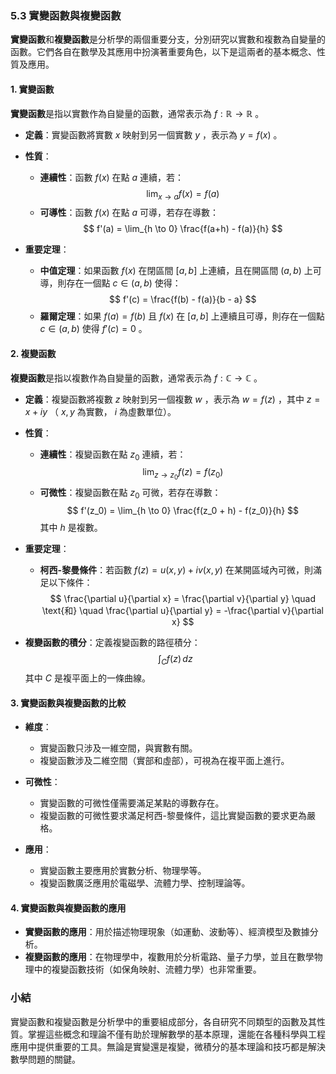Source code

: ### 5.3 實變函數與複變函數

**實變函數**和**複變函數**是分析學的兩個重要分支，分別研究以實數和複數為自變量的函數。它們各自在數學及其應用中扮演著重要角色，以下是這兩者的基本概念、性質及應用。

#### 1. 實變函數

**實變函數**是指以實數作為自變量的函數，通常表示為  $f: \mathbb{R} \rightarrow \mathbb{R}$ 。

- **定義**：實變函數將實數  $x$  映射到另一個實數  $y$ ，表示為  $y = f(x)$ 。

- **性質**：
  - **連續性**：函數  $f(x)$  在點  $a$  連續，若：
    $$
    \lim_{x \to a} f(x) = f(a)
    $$
  - **可導性**：函數  $f(x)$  在點  $a$  可導，若存在導數：
    $$
    f'(a) = \lim_{h \to 0} \frac{f(a+h) - f(a)}{h}
    $$

- **重要定理**：
  - **中值定理**：如果函數  $f(x)$  在閉區間  $[a, b]$  上連續，且在開區間  $(a, b)$  上可導，則存在一個點  $c \in (a, b)$  使得：
    $$
    f'(c) = \frac{f(b) - f(a)}{b - a}
    $$
  - **羅爾定理**：如果  $f(a) = f(b)$  且  $f(x)$  在  $[a, b]$  上連續且可導，則存在一個點  $c \in (a, b)$  使得  $f'(c) = 0$ 。

#### 2. 複變函數

**複變函數**是指以複數作為自變量的函數，通常表示為  $f: \mathbb{C} \rightarrow \mathbb{C}$ 。

- **定義**：複變函數將複數  $z$  映射到另一個複數  $w$ ，表示為  $w = f(z)$  ，其中  $z = x + iy$ （ $x, y$  為實數， $i$  為虛數單位）。

- **性質**：
  - **連續性**：複變函數在點  $z_0$  連續，若：
    $$
    \lim_{z \to z_0} f(z) = f(z_0)
    $$
  - **可微性**：複變函數在點  $z_0$  可微，若存在導數：
    $$
    f'(z_0) = \lim_{h \to 0} \frac{f(z_0 + h) - f(z_0)}{h}
    $$
    其中  $h$  是複數。

- **重要定理**：
  - **柯西-黎曼條件**：若函數  $f(z) = u(x, y) + iv(x, y)$  在某開區域內可微，則滿足以下條件：
    $$
    \frac{\partial u}{\partial x} = \frac{\partial v}{\partial y} \quad \text{和} \quad \frac{\partial u}{\partial y} = -\frac{\partial v}{\partial x}
    $$

- **複變函數的積分**：定義複變函數的路徑積分：
  $$
  \int_C f(z) \, dz
  $$
  其中  $C$  是複平面上的一條曲線。

#### 3. 實變函數與複變函數的比較

- **維度**：
  - 實變函數只涉及一維空間，與實數有關。
  - 複變函數涉及二維空間（實部和虛部），可視為在複平面上進行。

- **可微性**：
  - 實變函數的可微性僅需要滿足某點的導數存在。
  - 複變函數的可微性要求滿足柯西-黎曼條件，這比實變函數的要求更為嚴格。

- **應用**：
  - 實變函數主要應用於實數分析、物理學等。
  - 複變函數廣泛應用於電磁學、流體力學、控制理論等。

#### 4. 實變函數與複變函數的應用

- **實變函數的應用**：用於描述物理現象（如運動、波動等）、經濟模型及數據分析。
- **複變函數的應用**：在物理學中，複數用於分析電路、量子力學，並且在數學物理中的複變函數技術（如保角映射、流體力學）也非常重要。

### 小結

實變函數和複變函數是分析學中的重要組成部分，各自研究不同類型的函數及其性質。掌握這些概念和理論不僅有助於理解數學的基本原理，還能在各種科學與工程應用中提供重要的工具。無論是實變還是複變，微積分的基本理論和技巧都是解決數學問題的關鍵。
------------------------------------------------------------------------
Work to be completed: Copy each line above that has the word "frac".

Solution:
    f'(a) = \lim_{h \to 0} \frac{f(a+h) - f(a)}{h}
    f'(c) = \frac{f(b) - f(a)}{b - a}
    f'(z_0) = \lim_{h \to 0} \frac{f(z_0 + h) - f(z_0)}{h}
    \frac{\partial u}{\partial x} = \frac{\partial v}{\partial y} \quad \text{和} \quad \frac{\partial u}{\partial y} = -\frac{\partial v}{\partial x}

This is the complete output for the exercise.